=== EXERCISE OBJECTIVE ===
Please tally the lines of the listing that follows where the word "BODIPY" appears, and reply with the number only.

Start of Block

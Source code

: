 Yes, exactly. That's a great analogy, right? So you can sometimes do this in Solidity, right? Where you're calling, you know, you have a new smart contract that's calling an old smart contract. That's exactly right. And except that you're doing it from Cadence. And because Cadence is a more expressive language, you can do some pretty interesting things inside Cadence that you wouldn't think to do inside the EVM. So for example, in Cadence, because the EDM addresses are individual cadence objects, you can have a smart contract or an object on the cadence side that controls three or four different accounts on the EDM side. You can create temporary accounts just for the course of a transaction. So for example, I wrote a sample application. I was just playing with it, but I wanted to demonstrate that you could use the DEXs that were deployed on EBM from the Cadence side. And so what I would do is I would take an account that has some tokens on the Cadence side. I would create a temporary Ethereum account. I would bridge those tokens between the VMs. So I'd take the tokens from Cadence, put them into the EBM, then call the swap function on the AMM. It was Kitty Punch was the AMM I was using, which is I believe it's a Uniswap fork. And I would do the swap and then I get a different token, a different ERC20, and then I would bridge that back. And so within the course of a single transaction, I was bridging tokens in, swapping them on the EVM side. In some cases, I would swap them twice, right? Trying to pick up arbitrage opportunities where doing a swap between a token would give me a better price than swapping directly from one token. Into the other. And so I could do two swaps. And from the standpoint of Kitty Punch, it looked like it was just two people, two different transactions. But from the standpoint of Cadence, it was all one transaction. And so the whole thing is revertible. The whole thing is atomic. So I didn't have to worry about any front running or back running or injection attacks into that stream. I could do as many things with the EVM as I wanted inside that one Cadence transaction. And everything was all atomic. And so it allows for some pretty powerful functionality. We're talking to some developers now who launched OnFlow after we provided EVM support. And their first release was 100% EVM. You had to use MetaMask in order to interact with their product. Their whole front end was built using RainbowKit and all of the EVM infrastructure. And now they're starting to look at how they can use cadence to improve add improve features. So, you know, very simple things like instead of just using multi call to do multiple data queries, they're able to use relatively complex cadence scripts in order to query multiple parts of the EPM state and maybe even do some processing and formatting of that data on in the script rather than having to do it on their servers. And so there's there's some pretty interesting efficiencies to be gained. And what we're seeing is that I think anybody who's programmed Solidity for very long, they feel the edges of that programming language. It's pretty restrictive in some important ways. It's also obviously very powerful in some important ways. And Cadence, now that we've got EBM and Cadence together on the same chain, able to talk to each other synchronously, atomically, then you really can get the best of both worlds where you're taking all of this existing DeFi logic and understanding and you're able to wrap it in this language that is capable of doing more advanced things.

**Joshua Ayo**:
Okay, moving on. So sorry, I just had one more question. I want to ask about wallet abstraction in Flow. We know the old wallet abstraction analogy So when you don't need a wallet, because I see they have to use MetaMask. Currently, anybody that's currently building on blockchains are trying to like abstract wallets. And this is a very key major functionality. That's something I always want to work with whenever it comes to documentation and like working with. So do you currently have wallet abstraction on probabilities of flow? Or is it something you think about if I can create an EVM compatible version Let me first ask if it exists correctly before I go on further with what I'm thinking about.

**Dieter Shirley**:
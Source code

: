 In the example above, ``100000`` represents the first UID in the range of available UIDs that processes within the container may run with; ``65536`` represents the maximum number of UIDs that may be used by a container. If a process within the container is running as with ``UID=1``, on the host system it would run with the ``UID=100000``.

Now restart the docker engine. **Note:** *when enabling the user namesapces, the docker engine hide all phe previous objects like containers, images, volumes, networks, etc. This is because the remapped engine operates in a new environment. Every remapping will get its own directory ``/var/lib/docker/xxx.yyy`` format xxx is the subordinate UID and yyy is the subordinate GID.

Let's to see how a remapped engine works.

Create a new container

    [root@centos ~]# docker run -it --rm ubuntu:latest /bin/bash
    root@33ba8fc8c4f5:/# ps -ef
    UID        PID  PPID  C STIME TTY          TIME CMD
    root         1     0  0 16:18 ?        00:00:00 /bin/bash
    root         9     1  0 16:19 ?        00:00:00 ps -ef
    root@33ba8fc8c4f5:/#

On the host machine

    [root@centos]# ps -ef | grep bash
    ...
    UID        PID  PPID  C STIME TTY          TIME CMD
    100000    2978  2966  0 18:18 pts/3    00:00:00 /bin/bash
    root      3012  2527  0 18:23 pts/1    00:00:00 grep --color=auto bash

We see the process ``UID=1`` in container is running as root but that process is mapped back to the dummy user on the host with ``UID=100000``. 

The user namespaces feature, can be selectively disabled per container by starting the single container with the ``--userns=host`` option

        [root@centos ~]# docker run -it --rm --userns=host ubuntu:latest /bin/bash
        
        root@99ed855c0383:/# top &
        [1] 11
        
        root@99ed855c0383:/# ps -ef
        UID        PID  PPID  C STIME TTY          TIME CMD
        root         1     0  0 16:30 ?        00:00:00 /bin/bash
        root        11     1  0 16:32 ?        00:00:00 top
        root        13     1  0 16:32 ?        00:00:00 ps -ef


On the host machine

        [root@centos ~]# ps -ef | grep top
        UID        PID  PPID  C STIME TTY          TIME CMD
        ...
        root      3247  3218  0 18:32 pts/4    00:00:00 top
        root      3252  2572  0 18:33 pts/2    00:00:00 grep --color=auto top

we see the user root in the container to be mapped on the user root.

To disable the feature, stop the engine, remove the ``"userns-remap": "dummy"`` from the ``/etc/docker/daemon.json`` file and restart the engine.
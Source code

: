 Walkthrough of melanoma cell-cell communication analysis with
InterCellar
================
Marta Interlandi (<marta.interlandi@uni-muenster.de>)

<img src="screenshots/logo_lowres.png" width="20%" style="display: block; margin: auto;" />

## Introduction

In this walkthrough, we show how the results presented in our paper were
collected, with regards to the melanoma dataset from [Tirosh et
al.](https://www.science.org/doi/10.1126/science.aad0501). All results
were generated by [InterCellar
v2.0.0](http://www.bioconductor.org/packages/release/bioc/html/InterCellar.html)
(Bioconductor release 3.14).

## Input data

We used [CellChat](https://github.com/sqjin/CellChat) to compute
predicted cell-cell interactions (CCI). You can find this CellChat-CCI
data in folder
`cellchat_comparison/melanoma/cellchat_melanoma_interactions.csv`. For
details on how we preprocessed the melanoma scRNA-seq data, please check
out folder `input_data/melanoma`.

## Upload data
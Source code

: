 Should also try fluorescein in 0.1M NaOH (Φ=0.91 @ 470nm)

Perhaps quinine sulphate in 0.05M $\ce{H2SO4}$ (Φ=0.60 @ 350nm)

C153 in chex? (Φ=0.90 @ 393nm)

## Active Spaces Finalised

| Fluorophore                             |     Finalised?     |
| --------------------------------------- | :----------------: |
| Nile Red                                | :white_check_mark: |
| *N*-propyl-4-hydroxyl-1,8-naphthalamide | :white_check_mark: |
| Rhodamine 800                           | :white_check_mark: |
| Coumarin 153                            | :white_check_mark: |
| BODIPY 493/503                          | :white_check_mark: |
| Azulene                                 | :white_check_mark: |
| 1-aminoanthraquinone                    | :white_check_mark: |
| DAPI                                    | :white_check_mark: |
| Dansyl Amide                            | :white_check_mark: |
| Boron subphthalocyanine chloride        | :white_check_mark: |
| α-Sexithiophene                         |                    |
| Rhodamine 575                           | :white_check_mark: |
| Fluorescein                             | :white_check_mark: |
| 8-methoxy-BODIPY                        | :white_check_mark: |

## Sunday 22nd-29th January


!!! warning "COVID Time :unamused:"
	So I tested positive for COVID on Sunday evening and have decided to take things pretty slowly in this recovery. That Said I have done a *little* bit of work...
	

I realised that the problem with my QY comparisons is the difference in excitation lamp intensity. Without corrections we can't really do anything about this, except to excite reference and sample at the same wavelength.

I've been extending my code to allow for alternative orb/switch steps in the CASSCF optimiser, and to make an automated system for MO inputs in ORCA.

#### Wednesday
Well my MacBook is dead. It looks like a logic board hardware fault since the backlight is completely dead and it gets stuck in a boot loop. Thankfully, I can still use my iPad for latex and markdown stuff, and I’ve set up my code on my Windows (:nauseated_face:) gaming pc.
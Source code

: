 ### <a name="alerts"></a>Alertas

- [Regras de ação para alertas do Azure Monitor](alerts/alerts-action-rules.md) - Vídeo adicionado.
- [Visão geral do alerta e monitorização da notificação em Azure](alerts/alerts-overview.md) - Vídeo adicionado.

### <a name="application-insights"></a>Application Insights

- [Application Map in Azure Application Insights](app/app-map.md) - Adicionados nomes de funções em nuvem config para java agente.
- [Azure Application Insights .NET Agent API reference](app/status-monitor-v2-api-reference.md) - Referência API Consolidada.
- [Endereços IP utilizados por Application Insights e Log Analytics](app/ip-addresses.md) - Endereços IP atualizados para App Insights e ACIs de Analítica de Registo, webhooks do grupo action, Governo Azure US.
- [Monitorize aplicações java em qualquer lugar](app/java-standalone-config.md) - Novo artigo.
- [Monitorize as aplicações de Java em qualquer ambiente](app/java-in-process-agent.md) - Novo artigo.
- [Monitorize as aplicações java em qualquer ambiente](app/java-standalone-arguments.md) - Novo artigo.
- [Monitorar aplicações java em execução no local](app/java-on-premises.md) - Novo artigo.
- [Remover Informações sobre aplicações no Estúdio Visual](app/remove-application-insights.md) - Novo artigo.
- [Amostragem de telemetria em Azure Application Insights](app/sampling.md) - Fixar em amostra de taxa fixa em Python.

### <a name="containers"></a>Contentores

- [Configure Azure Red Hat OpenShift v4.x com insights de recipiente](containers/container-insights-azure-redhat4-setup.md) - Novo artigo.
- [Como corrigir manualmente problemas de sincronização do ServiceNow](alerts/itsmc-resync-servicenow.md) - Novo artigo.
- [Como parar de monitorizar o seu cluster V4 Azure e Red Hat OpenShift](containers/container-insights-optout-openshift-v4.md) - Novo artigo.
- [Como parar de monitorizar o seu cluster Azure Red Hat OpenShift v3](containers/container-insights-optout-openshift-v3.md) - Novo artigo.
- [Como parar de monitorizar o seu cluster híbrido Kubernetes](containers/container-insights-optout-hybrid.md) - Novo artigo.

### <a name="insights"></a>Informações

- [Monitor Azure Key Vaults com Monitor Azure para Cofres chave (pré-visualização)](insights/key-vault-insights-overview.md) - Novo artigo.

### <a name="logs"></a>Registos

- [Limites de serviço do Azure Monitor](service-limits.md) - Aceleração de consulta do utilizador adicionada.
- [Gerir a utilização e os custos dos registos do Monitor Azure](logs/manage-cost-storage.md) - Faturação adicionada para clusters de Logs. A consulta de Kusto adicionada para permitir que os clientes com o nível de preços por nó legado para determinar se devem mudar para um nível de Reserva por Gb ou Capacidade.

End of Block

=== WRITTEN SOLUTION ===
2